Your goal
Copy each line of the records that holds the string "release".

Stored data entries
=-=-=

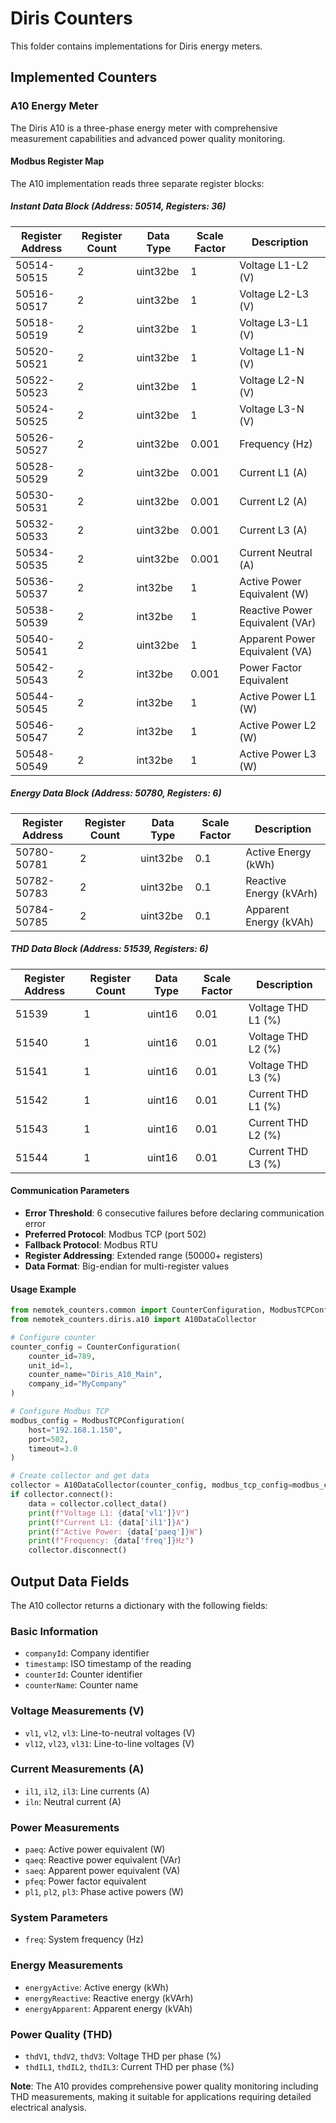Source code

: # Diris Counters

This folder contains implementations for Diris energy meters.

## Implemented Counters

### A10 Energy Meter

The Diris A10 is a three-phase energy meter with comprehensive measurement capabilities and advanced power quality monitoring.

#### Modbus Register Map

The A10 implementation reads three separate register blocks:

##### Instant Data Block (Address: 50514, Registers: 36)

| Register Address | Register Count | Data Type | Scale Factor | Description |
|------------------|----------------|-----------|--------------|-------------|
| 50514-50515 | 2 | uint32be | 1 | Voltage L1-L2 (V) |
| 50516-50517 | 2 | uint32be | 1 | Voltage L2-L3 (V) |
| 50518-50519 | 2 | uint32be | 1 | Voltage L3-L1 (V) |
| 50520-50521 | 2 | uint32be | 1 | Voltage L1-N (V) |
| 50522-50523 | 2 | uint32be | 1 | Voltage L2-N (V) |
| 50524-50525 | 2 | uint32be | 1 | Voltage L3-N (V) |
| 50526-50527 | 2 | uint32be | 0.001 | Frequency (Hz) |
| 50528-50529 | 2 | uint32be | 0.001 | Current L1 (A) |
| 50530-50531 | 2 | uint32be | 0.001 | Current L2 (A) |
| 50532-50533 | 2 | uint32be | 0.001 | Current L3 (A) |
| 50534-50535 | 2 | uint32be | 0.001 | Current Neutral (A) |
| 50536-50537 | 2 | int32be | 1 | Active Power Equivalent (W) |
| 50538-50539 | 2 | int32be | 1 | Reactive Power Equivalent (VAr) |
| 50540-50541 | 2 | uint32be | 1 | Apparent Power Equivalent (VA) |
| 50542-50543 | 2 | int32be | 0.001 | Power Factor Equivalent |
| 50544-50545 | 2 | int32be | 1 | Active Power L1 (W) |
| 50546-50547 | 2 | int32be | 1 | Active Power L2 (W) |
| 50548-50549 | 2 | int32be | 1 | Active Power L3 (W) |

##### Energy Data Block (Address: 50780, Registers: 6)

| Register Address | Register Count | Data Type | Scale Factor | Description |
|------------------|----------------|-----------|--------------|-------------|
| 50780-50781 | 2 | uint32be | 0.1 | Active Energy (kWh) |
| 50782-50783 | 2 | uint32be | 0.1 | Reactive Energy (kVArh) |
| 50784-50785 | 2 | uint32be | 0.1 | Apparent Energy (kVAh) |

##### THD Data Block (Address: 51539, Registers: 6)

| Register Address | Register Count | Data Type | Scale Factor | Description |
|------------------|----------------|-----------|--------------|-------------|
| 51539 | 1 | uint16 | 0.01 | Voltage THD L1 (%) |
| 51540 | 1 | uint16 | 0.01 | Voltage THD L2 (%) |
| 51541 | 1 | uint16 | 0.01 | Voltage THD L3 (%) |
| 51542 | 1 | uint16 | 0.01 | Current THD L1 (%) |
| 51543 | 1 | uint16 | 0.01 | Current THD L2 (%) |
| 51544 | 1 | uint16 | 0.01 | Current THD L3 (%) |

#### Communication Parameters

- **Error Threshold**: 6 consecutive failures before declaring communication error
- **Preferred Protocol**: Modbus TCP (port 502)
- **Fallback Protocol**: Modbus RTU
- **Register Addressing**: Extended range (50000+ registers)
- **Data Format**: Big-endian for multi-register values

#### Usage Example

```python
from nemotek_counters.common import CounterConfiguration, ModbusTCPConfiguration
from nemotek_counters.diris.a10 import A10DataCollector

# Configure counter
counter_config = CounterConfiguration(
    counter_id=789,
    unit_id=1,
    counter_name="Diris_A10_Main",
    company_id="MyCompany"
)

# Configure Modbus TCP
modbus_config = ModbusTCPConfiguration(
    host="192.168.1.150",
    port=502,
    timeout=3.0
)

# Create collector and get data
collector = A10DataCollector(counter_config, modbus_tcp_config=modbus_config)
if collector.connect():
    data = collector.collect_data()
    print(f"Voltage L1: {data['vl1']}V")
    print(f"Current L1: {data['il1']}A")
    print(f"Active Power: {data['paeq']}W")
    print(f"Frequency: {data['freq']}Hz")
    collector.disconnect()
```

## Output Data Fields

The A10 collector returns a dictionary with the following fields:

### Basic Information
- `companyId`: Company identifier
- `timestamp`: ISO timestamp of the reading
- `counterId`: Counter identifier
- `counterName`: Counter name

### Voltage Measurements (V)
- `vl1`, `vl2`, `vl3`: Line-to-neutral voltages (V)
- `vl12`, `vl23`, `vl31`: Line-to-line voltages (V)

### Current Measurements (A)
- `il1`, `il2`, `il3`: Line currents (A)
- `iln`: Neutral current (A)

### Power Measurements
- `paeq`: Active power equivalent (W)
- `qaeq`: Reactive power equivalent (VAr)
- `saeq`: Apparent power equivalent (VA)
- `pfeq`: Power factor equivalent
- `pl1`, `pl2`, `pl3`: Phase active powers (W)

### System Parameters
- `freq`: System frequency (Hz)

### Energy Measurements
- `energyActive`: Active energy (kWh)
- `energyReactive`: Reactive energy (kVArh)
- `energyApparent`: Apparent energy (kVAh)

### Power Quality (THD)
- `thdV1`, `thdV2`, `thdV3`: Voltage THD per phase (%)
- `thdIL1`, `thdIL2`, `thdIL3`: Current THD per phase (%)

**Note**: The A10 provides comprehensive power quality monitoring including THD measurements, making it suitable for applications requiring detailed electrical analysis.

=-=-=

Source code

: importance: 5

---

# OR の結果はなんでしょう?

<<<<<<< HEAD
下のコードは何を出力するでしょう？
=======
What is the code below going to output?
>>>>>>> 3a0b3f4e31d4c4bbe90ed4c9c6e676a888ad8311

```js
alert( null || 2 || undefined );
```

=-=-=

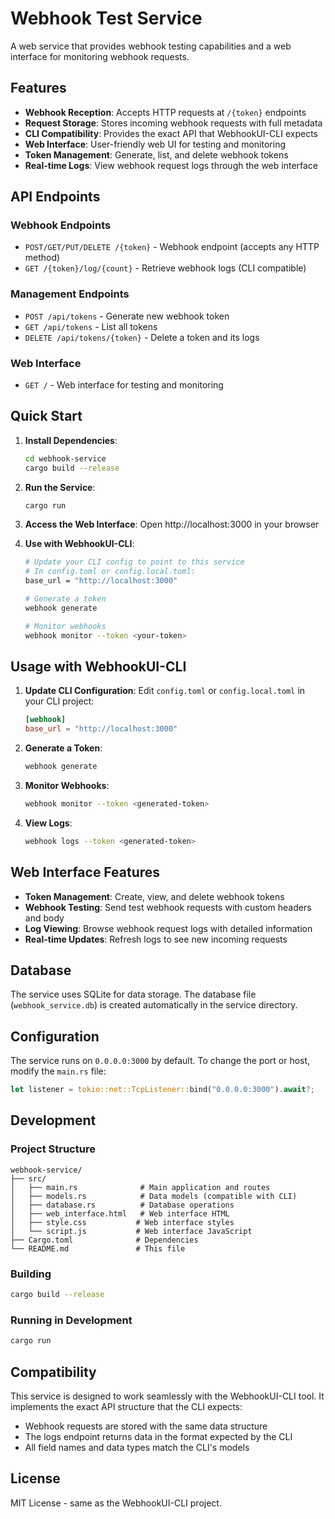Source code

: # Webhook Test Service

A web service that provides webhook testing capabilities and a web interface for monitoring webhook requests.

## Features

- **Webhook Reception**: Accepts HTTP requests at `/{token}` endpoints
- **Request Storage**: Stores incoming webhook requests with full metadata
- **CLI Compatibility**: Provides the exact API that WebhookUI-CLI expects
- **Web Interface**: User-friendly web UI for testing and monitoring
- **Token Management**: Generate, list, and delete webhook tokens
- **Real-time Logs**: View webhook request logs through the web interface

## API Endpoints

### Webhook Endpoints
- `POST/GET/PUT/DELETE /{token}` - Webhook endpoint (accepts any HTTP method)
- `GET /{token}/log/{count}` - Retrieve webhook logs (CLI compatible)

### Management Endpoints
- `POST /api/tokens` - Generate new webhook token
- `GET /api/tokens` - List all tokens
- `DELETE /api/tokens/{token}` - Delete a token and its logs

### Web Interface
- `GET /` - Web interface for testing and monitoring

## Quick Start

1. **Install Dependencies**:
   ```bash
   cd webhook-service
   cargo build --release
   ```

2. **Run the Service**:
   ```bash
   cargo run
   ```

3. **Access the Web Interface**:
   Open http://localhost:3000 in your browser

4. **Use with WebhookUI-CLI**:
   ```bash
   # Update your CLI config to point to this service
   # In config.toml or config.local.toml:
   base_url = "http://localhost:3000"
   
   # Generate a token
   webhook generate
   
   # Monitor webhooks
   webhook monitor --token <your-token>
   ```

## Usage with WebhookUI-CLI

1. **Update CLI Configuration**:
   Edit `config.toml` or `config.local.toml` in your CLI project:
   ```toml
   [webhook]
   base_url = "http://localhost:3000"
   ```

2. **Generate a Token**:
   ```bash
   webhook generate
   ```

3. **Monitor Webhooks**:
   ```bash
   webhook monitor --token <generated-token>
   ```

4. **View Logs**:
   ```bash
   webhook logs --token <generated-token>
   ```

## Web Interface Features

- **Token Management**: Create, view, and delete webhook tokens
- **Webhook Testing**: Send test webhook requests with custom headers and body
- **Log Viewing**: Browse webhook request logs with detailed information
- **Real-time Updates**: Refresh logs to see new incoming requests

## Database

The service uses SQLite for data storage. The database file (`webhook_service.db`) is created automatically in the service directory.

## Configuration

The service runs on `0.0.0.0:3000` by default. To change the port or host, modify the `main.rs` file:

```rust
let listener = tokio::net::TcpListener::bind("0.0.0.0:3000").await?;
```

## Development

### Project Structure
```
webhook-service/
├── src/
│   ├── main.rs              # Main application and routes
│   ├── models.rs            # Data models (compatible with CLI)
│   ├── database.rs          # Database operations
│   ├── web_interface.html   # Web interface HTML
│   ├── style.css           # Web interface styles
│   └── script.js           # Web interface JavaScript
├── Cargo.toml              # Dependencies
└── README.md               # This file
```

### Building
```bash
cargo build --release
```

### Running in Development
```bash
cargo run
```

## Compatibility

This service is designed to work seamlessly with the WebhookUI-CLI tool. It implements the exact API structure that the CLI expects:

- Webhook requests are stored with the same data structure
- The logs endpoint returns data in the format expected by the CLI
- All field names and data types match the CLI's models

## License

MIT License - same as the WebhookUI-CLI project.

=-=-=

Response for this exercise
   cargo build --release
cargo build --release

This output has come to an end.